Dynamic Voltage Optimization for Energy Efficient Radios

Abstract

Reducing energy waste in radios is essential for lowering the CO2 footprint of cellular connectivity. In current systems, radios operate at a static high voltage regardless of their physical resource block utilization (PRB-U), resulting in inefficiencies. This thesis proposes a machine learning (ML)-based approach to enable dynamic voltage control and evaluates which models and task formulations are most suitable for this purpose. Eight ML models were tested across two formulations: (1) classification of voltage levels and (2) regression to predict PRB-U values and map them to voltage levels.

The results show that ML can significantly reduce energy waste in certain radios, although effectiveness varies by device - some perform comparably using simpler methods. Classification outperformed regression in reducing voltage underestimations.

The Random Forest (RF) classifier and a customized Feedforward Neural Network (FFNN) classifier emerged as top performers. The FFNN achieved an F1 score of 0.35, saved 12.41% energy, and resulted in 34 underestimations.

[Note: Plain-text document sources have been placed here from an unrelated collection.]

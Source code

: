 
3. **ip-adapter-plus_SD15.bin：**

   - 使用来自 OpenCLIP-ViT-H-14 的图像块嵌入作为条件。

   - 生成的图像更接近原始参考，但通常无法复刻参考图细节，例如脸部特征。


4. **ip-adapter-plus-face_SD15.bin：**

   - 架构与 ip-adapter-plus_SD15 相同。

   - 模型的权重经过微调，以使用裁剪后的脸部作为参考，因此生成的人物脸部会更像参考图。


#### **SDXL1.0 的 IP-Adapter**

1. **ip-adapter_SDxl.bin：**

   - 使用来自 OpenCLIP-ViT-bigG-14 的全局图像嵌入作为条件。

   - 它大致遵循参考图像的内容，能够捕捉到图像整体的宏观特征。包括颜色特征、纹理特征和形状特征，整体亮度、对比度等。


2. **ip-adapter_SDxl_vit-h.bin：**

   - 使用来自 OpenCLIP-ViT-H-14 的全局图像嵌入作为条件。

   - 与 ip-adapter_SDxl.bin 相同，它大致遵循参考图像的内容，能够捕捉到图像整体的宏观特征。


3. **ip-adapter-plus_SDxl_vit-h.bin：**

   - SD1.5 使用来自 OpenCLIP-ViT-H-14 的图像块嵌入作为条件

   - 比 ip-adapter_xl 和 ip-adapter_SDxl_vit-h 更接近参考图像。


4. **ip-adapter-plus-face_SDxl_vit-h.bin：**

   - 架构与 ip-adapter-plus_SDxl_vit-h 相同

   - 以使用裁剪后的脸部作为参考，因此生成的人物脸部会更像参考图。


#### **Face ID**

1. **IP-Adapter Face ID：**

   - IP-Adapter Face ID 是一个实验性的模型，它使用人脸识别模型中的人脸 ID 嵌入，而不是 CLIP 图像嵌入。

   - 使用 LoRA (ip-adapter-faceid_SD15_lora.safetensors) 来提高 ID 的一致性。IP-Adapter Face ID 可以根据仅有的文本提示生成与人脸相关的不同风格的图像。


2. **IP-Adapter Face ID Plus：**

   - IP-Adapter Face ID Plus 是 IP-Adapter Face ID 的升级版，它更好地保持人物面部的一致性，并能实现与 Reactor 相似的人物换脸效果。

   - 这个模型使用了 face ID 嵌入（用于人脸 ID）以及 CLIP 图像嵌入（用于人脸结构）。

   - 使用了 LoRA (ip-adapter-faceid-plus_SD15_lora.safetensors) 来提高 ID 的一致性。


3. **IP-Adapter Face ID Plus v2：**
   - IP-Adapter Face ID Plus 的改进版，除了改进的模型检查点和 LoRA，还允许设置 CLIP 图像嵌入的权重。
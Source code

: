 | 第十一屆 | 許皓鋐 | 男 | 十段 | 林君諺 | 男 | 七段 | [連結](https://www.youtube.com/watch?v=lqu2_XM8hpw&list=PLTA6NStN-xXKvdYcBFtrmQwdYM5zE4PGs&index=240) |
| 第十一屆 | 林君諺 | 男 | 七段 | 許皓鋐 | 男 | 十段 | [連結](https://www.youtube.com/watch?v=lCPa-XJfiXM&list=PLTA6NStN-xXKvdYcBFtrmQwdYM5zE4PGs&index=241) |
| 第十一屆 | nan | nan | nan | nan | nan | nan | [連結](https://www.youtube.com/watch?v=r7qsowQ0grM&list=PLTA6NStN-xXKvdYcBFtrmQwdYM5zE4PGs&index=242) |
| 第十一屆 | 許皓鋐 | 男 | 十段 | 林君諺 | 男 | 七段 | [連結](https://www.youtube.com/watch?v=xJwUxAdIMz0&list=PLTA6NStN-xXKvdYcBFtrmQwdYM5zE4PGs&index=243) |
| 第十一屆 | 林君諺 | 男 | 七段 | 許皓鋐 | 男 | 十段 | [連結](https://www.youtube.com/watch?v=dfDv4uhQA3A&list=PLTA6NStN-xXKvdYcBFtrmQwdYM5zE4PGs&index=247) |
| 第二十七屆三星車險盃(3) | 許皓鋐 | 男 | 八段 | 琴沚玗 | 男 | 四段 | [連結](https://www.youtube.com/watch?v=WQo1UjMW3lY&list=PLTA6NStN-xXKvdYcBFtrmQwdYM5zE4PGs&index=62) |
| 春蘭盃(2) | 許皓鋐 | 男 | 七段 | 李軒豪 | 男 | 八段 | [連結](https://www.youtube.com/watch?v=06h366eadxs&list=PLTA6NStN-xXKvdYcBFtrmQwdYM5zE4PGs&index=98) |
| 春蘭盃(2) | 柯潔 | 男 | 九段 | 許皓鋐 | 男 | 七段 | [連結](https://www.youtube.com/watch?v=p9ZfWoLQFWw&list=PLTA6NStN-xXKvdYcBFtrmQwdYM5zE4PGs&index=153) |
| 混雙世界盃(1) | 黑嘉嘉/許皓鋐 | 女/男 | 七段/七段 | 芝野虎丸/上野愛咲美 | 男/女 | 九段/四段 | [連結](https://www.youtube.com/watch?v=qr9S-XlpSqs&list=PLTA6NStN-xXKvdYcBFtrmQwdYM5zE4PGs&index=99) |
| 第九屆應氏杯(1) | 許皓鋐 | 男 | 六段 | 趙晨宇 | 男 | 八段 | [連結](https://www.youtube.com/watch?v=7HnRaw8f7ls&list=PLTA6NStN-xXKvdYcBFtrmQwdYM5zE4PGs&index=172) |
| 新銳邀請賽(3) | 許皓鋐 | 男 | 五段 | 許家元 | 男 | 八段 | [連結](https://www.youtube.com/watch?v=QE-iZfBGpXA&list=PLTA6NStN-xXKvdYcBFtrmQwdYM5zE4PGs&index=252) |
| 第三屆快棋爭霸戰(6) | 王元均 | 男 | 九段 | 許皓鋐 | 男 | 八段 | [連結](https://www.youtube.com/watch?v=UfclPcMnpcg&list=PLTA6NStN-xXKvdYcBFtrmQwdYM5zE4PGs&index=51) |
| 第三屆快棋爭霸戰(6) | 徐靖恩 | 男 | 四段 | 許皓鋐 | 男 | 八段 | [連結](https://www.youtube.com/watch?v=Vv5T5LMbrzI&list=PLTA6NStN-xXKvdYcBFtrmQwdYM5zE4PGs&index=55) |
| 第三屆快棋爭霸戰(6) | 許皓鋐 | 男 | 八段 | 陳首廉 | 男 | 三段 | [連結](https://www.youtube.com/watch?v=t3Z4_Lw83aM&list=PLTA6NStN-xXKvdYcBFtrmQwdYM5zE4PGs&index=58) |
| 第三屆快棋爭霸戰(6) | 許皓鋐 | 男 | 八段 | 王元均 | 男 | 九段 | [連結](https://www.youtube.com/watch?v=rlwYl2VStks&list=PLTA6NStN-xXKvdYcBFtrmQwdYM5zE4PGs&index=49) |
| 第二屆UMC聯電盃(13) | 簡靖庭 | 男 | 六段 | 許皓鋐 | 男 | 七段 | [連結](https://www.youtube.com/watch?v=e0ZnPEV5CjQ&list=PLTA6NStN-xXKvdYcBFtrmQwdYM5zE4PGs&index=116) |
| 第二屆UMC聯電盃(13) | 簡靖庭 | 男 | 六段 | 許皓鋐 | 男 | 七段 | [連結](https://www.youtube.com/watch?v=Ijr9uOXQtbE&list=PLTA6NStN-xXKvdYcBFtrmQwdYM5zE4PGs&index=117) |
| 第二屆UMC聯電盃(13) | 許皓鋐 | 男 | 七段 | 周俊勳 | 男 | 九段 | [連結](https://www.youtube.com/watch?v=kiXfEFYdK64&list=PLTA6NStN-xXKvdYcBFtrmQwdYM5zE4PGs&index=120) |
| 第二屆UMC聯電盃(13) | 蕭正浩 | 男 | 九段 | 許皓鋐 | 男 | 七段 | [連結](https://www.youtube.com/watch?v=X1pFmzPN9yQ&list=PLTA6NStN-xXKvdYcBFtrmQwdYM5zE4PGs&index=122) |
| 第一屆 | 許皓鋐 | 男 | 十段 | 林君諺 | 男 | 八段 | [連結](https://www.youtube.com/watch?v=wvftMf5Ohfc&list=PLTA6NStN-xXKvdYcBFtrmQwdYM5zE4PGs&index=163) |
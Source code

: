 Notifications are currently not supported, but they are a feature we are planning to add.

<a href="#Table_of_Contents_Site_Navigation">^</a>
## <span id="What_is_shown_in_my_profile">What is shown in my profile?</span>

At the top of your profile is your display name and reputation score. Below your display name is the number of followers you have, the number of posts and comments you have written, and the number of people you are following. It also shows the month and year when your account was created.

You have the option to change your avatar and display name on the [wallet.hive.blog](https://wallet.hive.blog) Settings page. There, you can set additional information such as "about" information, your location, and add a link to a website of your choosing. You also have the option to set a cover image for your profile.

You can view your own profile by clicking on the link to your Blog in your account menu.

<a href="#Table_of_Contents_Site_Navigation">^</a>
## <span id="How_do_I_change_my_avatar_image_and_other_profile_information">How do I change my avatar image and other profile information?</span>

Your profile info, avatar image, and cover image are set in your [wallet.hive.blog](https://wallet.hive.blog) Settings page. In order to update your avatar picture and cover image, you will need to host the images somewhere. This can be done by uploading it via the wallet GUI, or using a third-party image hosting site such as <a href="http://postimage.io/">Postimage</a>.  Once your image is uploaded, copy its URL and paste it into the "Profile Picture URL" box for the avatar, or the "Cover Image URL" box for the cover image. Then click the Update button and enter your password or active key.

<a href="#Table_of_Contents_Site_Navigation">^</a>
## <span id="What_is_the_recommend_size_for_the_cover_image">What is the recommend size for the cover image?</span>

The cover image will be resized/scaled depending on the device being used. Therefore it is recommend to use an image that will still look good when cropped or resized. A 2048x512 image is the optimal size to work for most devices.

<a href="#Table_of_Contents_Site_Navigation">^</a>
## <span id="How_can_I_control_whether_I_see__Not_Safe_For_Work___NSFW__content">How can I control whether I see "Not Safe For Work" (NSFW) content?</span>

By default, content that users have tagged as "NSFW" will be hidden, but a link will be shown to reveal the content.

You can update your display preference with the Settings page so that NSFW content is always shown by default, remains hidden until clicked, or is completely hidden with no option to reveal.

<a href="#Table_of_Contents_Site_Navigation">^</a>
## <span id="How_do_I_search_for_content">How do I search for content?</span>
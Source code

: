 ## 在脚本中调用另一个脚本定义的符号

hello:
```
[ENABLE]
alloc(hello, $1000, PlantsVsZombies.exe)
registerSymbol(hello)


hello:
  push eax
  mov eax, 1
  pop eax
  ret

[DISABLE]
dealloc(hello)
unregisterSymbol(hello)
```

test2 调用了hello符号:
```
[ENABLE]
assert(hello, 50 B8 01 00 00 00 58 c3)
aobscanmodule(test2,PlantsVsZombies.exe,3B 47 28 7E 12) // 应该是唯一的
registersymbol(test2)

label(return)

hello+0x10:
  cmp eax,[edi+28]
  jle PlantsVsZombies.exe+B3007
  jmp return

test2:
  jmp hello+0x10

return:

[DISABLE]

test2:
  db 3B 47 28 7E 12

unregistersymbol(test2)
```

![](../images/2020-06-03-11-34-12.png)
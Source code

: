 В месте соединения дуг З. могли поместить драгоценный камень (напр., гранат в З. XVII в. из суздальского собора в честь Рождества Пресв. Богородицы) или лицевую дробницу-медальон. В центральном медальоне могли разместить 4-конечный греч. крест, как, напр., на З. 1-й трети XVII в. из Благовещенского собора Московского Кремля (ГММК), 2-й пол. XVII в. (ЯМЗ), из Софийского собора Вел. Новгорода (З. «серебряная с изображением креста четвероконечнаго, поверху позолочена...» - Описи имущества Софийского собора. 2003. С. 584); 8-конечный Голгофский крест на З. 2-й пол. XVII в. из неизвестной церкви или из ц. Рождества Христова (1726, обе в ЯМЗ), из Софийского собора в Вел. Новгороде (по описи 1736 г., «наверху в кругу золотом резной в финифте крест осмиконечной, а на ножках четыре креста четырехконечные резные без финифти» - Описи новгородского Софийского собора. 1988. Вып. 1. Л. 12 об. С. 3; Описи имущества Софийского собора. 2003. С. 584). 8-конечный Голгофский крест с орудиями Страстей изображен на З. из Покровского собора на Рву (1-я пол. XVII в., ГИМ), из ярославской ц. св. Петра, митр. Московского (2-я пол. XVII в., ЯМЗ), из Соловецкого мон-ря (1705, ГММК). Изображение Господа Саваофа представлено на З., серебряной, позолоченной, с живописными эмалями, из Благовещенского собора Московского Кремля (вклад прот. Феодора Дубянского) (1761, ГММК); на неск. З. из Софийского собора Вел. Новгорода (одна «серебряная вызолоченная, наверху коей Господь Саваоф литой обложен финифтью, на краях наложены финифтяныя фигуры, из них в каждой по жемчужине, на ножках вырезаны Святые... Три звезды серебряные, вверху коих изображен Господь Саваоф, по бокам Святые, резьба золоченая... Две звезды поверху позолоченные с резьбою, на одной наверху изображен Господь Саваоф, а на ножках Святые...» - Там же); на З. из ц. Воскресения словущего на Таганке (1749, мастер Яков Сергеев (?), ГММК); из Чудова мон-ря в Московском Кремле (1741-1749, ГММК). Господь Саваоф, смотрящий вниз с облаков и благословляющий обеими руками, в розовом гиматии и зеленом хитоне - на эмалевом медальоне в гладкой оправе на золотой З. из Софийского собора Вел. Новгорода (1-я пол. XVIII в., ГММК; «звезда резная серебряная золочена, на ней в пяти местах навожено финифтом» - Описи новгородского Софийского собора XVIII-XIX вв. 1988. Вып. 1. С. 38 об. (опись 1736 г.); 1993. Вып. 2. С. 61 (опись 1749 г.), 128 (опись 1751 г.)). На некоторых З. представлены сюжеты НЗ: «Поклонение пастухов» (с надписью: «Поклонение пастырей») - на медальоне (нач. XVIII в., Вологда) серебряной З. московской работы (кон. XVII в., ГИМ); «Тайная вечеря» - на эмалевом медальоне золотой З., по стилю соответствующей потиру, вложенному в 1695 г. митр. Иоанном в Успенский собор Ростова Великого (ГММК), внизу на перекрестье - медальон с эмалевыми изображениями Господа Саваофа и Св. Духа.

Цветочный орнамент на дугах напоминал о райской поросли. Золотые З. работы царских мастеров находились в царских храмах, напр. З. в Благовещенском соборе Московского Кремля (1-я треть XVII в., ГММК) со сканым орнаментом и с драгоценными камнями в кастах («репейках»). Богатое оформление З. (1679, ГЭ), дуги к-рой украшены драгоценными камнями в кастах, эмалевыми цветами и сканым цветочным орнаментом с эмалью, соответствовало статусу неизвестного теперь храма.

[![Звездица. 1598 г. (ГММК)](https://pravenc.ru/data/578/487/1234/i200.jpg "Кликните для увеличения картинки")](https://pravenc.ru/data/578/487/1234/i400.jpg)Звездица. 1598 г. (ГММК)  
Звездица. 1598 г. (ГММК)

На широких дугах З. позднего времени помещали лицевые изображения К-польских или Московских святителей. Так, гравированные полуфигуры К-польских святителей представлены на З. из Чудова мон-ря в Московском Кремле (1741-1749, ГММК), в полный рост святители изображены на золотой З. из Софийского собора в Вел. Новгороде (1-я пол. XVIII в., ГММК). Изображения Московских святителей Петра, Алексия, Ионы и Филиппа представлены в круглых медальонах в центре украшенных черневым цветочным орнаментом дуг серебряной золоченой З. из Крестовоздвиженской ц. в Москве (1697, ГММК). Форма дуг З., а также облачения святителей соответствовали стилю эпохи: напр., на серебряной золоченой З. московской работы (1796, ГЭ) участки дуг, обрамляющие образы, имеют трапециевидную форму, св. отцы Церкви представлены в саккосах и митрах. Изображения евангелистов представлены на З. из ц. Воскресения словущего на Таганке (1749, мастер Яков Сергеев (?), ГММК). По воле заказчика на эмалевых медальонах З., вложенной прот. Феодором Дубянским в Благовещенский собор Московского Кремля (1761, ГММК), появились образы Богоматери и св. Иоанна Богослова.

The RF reached an F1 score of 0.29, saved 12.43%, and had 42 underestimations. In contrast, the bestperforming baseline model had an F1 score of only 0.19 with 55 underestimations out of 68, underscoring the benefit of ML-based approaches.

Shifting the classification threshold helped manage the trade-off between energy savings and underestimations. Notably, the FFNN achieved just 5 underestimations while maintaining 10% energy savings.

SHAP-based explainability analysis showed that PRB-U at the current timestep was the most influential feature. The RF leveraged a broader feature set, while the FFNN focused more narrowly on a dominant input.

In conclusion, this thesis demonstrates that intelligent, ML-driven voltage control can enhance energy efficiency in radios. It also emphasizes the importance of balancing energy savings and prediction errors during model deployment, potentially by adjusting class probability thresholds.